*** Data under study Section Begins ***
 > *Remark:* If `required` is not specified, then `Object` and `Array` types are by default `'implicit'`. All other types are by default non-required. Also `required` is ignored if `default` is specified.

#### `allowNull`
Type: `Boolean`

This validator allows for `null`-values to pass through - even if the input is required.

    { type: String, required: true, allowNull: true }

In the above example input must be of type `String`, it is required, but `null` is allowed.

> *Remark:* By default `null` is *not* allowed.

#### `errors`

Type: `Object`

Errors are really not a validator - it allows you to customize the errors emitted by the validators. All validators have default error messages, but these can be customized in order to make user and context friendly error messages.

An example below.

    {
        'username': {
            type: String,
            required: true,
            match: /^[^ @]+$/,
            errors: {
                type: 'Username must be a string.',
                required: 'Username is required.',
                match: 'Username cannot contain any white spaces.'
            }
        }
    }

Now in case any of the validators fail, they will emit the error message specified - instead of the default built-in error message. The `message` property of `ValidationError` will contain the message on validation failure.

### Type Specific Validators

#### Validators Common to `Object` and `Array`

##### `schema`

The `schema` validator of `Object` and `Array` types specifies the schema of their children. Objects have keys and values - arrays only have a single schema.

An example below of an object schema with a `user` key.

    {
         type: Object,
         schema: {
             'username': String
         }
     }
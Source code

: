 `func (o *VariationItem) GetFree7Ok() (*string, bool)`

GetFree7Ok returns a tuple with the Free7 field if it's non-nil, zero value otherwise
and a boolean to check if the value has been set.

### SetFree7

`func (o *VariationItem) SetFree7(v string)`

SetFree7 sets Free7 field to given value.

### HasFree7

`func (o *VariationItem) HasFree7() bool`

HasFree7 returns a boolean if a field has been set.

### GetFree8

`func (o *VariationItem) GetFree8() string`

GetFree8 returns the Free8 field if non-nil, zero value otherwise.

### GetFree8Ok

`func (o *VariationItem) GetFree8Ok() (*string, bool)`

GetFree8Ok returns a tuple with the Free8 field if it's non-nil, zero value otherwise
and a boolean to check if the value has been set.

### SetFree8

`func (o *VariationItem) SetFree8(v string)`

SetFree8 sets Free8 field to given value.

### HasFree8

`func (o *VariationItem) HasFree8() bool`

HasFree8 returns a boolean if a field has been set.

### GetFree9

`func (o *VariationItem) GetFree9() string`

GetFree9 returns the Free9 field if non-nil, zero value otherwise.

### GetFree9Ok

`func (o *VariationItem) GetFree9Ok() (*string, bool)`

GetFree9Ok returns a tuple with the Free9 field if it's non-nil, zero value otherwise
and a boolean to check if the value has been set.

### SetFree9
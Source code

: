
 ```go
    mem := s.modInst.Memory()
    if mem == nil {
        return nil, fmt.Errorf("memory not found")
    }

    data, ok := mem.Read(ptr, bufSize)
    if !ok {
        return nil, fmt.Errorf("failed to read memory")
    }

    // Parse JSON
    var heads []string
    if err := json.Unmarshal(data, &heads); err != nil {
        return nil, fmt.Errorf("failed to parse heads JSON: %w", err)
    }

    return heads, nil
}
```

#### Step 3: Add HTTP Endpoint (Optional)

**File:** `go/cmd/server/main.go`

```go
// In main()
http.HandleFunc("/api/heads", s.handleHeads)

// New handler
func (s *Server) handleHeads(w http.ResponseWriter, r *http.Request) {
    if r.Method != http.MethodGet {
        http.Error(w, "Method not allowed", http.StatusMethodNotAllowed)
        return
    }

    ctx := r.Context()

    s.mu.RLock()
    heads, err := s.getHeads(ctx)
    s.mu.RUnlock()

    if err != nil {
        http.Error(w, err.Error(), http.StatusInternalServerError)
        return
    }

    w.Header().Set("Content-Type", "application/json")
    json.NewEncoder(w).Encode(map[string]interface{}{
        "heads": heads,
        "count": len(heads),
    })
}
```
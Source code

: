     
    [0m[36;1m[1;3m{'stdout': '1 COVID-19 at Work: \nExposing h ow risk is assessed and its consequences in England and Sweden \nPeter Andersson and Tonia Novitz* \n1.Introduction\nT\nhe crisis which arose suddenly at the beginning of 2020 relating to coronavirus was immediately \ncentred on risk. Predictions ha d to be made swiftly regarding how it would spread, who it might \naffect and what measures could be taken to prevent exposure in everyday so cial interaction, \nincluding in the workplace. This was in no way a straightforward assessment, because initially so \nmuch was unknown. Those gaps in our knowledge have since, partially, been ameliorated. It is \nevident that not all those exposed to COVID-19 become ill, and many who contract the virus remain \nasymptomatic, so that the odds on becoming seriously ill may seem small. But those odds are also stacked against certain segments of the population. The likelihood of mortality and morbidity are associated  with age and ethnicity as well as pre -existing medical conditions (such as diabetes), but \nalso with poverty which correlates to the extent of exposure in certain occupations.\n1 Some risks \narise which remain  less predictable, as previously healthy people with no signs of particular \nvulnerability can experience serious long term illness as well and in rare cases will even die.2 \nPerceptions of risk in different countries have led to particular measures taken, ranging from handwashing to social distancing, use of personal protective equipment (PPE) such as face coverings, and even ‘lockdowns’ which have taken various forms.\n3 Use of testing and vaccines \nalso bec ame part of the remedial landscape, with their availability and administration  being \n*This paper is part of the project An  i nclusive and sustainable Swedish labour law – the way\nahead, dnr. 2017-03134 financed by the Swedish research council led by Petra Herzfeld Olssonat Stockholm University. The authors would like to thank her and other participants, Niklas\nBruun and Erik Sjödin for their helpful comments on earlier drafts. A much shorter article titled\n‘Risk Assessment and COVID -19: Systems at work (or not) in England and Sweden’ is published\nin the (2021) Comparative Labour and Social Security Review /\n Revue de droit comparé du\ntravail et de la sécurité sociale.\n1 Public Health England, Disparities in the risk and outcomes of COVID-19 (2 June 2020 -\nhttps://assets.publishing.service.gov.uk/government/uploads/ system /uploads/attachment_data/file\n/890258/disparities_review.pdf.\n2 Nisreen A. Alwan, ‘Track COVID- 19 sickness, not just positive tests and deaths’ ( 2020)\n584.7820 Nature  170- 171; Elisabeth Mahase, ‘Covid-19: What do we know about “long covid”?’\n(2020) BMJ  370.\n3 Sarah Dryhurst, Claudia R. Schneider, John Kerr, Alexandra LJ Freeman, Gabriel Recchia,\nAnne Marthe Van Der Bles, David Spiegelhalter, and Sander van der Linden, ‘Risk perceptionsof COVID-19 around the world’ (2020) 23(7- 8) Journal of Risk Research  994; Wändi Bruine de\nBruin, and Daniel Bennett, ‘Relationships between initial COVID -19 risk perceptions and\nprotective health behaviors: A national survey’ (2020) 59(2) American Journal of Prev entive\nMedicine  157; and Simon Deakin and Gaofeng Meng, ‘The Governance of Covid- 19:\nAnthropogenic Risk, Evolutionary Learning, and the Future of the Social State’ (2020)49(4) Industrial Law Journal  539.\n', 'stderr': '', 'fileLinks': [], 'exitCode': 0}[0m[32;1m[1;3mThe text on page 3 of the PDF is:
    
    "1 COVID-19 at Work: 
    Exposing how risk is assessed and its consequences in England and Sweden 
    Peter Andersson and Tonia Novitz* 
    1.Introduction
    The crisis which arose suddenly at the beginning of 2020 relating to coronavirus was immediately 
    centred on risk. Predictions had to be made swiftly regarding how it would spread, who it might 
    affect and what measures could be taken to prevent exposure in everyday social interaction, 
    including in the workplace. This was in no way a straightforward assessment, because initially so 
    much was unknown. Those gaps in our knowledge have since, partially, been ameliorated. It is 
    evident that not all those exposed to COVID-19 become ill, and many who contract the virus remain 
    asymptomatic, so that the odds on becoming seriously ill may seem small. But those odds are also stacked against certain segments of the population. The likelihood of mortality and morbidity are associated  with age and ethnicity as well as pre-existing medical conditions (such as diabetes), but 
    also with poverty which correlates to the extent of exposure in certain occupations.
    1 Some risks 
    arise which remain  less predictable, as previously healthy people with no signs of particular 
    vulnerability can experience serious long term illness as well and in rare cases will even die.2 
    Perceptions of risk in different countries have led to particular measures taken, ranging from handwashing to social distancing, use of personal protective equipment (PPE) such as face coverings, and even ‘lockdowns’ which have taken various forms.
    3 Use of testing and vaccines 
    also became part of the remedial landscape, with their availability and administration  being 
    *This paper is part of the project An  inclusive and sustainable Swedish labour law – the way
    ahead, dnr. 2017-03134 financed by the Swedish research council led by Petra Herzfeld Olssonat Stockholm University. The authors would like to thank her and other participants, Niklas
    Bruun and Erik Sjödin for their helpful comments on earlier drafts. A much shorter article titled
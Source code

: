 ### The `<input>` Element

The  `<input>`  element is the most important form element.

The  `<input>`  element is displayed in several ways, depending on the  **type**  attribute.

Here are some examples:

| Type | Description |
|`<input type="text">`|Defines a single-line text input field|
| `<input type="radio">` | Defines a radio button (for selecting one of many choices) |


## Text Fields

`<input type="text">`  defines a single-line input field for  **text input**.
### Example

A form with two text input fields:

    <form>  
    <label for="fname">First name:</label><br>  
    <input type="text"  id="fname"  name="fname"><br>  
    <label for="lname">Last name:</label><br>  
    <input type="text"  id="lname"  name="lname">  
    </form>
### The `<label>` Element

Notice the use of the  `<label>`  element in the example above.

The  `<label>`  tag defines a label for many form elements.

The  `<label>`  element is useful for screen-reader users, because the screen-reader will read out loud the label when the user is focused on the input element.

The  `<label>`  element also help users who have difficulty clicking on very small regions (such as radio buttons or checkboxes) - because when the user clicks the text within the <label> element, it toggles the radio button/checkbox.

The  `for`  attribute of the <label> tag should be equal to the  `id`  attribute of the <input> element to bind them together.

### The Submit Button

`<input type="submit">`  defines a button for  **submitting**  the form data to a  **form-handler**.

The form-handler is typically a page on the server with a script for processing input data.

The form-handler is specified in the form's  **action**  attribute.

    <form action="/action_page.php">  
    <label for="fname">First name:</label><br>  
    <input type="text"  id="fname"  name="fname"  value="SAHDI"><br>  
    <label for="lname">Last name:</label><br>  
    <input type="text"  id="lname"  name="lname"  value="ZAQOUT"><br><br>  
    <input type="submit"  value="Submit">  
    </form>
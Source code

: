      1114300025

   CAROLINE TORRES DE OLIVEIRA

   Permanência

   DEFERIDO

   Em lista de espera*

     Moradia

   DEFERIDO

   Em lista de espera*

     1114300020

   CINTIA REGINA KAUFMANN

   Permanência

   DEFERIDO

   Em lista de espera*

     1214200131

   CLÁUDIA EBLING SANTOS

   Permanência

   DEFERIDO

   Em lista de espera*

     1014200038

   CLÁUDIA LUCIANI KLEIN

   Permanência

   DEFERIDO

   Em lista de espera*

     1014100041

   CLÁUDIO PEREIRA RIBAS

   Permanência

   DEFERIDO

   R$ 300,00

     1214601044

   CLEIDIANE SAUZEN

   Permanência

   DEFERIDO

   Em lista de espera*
*** Data under study Section Ends ***
▶ _Task prompt_
Pull out every line of the records that includes the string "Errorf".

▶ _Response below_
        return nil, fmt.Errorf("memory not found")
        return nil, fmt.Errorf("failed to read memory")
        return nil, fmt.Errorf("failed to parse heads JSON: %w", err)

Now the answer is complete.